• **PROMPT**: Using the records below, filter for lines that contain the string "maximum" and copy them out.

== == ==

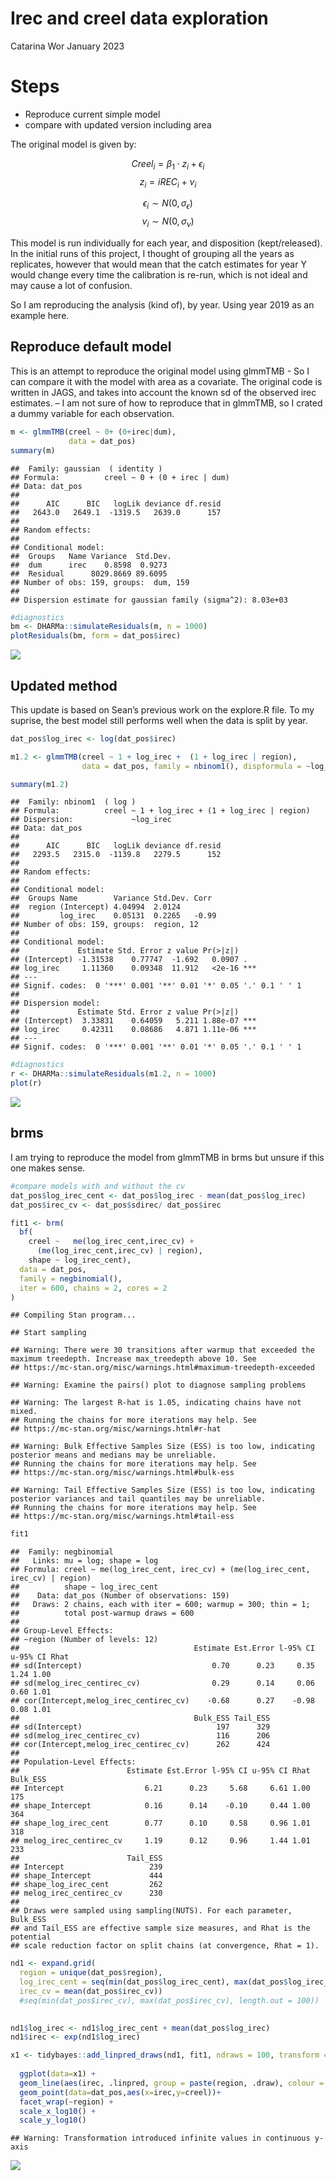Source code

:Irec and creel data exploration
================
Catarina Wor
January 2023

# Steps

- Reproduce current simple model
- compare with updated version including area

The original model is given by:

$$
Creel_i =  \beta_1\cdot z_i + \epsilon_i
$$ $$
z_i = iREC_i   + \nu_{i} 
$$

$$
\epsilon_i \sim N(0,\sigma_{\epsilon})
$$ $$
\nu_{i} \sim N(0,\sigma_{\nu})
$$

This model is run individually for each year, and disposition
(kept/released). In the initial runs of this project, I thought of
grouping all the years as replicates, however that would mean that the
catch estimates for year Y would change every time the calibration is
re-run, which is not ideal and may cause a lot of confusion.

So I am reproducing the analysis (kind of), by year. Using year 2019 as
an example here.

## Reproduce default model

This is an attempt to reproduce the original model using glmmTMB - So I
can compare it with the model with area as a covariate. The original
code is written in JAGS, and takes into account the known sd of the
observed irec estimates. – I am not sure of how to reproduce that in
glmmTMB, so I crated a dummy variable for each observation.

``` r
m <- glmmTMB(creel ~ 0+ (0+irec|dum),
             data = dat_pos)
summary(m)
```

    ##  Family: gaussian  ( identity )
    ## Formula:          creel ~ 0 + (0 + irec | dum)
    ## Data: dat_pos
    ## 
    ##      AIC      BIC   logLik deviance df.resid 
    ##   2643.0   2649.1  -1319.5   2639.0      157 
    ## 
    ## Random effects:
    ## 
    ## Conditional model:
    ##  Groups   Name Variance  Std.Dev.
    ##  dum      irec    0.8598  0.9273 
    ##  Residual      8029.8669 89.6095 
    ## Number of obs: 159, groups:  dum, 159
    ## 
    ## Dispersion estimate for gaussian family (sigma^2): 8.03e+03

``` r
#diagnostics
bm <- DHARMa::simulateResiduals(m, n = 1000)
plotResiduals(bm, form = dat_pos$irec)
```

![](irec_summary_files/figure-gfm/model0-1.png)<!-- -->

## Updated method

This update is based on Sean’s previous work on the explore.R file. To
my suprise, the best model still performs well when the data is split by
year.

``` r
dat_pos$log_irec <- log(dat_pos$irec) 

m1.2 <- glmmTMB(creel ~ 1 + log_irec +  (1 + log_irec | region), 
                data = dat_pos, family = nbinom1(), dispformula = ~log_irec)

summary(m1.2)
```

    ##  Family: nbinom1  ( log )
    ## Formula:          creel ~ 1 + log_irec + (1 + log_irec | region)
    ## Dispersion:             ~log_irec
    ## Data: dat_pos
    ## 
    ##      AIC      BIC   logLik deviance df.resid 
    ##   2293.5   2315.0  -1139.8   2279.5      152 
    ## 
    ## Random effects:
    ## 
    ## Conditional model:
    ##  Groups Name        Variance Std.Dev. Corr  
    ##  region (Intercept) 4.04994  2.0124         
    ##         log_irec    0.05131  0.2265   -0.99 
    ## Number of obs: 159, groups:  region, 12
    ## 
    ## Conditional model:
    ##             Estimate Std. Error z value Pr(>|z|)    
    ## (Intercept) -1.31538    0.77747  -1.692   0.0907 .  
    ## log_irec     1.11360    0.09348  11.912   <2e-16 ***
    ## ---
    ## Signif. codes:  0 '***' 0.001 '**' 0.01 '*' 0.05 '.' 0.1 ' ' 1
    ## 
    ## Dispersion model:
    ##             Estimate Std. Error z value Pr(>|z|)    
    ## (Intercept)  3.33831    0.64059   5.211 1.88e-07 ***
    ## log_irec     0.42311    0.08686   4.871 1.11e-06 ***
    ## ---
    ## Signif. codes:  0 '***' 0.001 '**' 0.01 '*' 0.05 '.' 0.1 ' ' 1

``` r
#diagnostics
r <- DHARMa::simulateResiduals(m1.2, n = 1000)
plot(r)
```

![](irec_summary_files/figure-gfm/model2-1.png)<!-- -->

## brms

I am trying to reproduce the model from glmmTMB in brms but unsure if
this one makes sense.

``` r
#compare models with and without the cv 
dat_pos$log_irec_cent <- dat_pos$log_irec - mean(dat_pos$log_irec)
dat_pos$irec_cv <- dat_pos$sdirec/ dat_pos$irec

fit1 <- brm(
  bf(
    creel ~   me(log_irec_cent,irec_cv) +
      (me(log_irec_cent,irec_cv) | region), 
    shape ~ log_irec_cent), 
  data = dat_pos, 
  family = negbinomial(),
  iter = 600, chains = 2, cores = 2
)
```

    ## Compiling Stan program...

    ## Start sampling

    ## Warning: There were 30 transitions after warmup that exceeded the maximum treedepth. Increase max_treedepth above 10. See
    ## https://mc-stan.org/misc/warnings.html#maximum-treedepth-exceeded

    ## Warning: Examine the pairs() plot to diagnose sampling problems

    ## Warning: The largest R-hat is 1.05, indicating chains have not mixed.
    ## Running the chains for more iterations may help. See
    ## https://mc-stan.org/misc/warnings.html#r-hat

    ## Warning: Bulk Effective Samples Size (ESS) is too low, indicating posterior means and medians may be unreliable.
    ## Running the chains for more iterations may help. See
    ## https://mc-stan.org/misc/warnings.html#bulk-ess

    ## Warning: Tail Effective Samples Size (ESS) is too low, indicating posterior variances and tail quantiles may be unreliable.
    ## Running the chains for more iterations may help. See
    ## https://mc-stan.org/misc/warnings.html#tail-ess

``` r
fit1
```

    ##  Family: negbinomial 
    ##   Links: mu = log; shape = log 
    ## Formula: creel ~ me(log_irec_cent, irec_cv) + (me(log_irec_cent, irec_cv) | region) 
    ##          shape ~ log_irec_cent
    ##    Data: dat_pos (Number of observations: 159) 
    ##   Draws: 2 chains, each with iter = 600; warmup = 300; thin = 1;
    ##          total post-warmup draws = 600
    ## 
    ## Group-Level Effects: 
    ## ~region (Number of levels: 12) 
    ##                                       Estimate Est.Error l-95% CI u-95% CI Rhat
    ## sd(Intercept)                             0.70      0.23     0.35     1.24 1.00
    ## sd(melog_irec_centirec_cv)                0.29      0.14     0.06     0.60 1.01
    ## cor(Intercept,melog_irec_centirec_cv)    -0.68      0.27    -0.98     0.08 1.01
    ##                                       Bulk_ESS Tail_ESS
    ## sd(Intercept)                              197      329
    ## sd(melog_irec_centirec_cv)                 116      206
    ## cor(Intercept,melog_irec_centirec_cv)      262      424
    ## 
    ## Population-Level Effects: 
    ##                        Estimate Est.Error l-95% CI u-95% CI Rhat Bulk_ESS
    ## Intercept                  6.21      0.23     5.68     6.61 1.00      175
    ## shape_Intercept            0.16      0.14    -0.10     0.44 1.00      364
    ## shape_log_irec_cent        0.77      0.10     0.58     0.96 1.01      318
    ## melog_irec_centirec_cv     1.19      0.12     0.96     1.44 1.01      233
    ##                        Tail_ESS
    ## Intercept                   239
    ## shape_Intercept             444
    ## shape_log_irec_cent         262
    ## melog_irec_centirec_cv      230
    ## 
    ## Draws were sampled using sampling(NUTS). For each parameter, Bulk_ESS
    ## and Tail_ESS are effective sample size measures, and Rhat is the potential
    ## scale reduction factor on split chains (at convergence, Rhat = 1).

``` r
nd1 <- expand.grid(   
  region = unique(dat_pos$region),
  log_irec_cent = seq(min(dat_pos$log_irec_cent), max(dat_pos$log_irec_cent), length.out = 100),
  irec_cv = mean(dat_pos$irec_cv))
  #seq(min(dat_pos$irec_cv), max(dat_pos$irec_cv), length.out = 100))
 

nd1$log_irec <- nd1$log_irec_cent + mean(dat_pos$log_irec)
nd1$irec <- exp(nd1$log_irec)

x1 <- tidybayes::add_linpred_draws(nd1, fit1, ndraws = 100, transform = TRUE)
  
  ggplot(data=x1) +
  geom_line(aes(irec, .linpred, group = paste(region, .draw), colour = region),alpha = 0.2) +
  geom_point(data=dat_pos,aes(x=irec,y=creel))+
  facet_wrap(~region) +
  scale_x_log10() +
  scale_y_log10()
```

    ## Warning: Transformation introduced infinite values in continuous y-axis

![](irec_summary_files/figure-gfm/brms-1.png)<!-- -->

== == ==

• **SOLUTION TO THIS EXERCISE**:
    ## Warning: There were 30 transitions after warmup that exceeded the maximum treedepth. Increase max_treedepth above 10. See
    ## https://mc-stan.org/misc/warnings.html#maximum-treedepth-exceeded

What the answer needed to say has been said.